Content starts

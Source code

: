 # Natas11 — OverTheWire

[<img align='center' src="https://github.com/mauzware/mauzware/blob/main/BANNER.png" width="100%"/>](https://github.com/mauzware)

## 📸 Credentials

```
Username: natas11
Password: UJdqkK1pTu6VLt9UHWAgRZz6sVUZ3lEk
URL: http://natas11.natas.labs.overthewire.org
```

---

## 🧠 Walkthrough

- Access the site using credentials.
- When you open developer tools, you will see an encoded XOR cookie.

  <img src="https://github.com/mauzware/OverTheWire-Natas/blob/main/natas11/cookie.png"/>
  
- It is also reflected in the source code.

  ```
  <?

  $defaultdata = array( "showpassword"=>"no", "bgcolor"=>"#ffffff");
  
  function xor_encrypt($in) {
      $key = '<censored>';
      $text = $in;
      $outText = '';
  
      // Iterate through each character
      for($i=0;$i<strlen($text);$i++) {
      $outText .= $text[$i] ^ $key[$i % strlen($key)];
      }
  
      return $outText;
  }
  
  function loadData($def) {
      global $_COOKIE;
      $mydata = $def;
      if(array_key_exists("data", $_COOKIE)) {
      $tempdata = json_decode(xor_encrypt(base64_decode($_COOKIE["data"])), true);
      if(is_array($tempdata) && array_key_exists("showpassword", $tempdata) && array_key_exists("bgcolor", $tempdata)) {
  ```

Content ends

Instructions for the task: Respond with only the number of lines in the data that include the string "function".

Answer section: 2